Start of Supplied data
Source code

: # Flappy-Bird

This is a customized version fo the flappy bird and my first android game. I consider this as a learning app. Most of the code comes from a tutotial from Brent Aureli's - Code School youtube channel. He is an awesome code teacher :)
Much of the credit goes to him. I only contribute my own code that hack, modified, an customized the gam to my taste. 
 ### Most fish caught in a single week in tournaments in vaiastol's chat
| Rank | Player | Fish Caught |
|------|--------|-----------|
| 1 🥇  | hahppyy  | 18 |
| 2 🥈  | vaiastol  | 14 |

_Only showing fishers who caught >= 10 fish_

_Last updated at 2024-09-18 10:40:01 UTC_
End of Supplied data
Start of Supplied data
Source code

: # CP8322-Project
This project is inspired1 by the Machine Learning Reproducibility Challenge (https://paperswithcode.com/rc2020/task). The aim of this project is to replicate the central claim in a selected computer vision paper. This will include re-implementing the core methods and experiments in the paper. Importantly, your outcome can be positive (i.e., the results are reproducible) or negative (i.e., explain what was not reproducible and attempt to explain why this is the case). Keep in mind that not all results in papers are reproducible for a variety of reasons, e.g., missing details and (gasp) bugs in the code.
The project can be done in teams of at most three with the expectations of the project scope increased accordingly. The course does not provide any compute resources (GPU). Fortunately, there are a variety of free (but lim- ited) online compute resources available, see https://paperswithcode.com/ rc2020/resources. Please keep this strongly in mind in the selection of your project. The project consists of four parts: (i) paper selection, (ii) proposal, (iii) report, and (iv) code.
End of Supplied data
• _Aim of the task_: Go through the listing above and copy each line where the string "customized" appears.

• _Written response_:
This is a customized version fo the flappy bird and my first android game. I consider this as a learning app. Most of the code comes from a tutotial from Brent Aureli's - Code School youtube channel. He is an awesome code teacher :)
Much of the credit goes to him. I only contribute my own code that hack, modified, an customized the gam to my taste. 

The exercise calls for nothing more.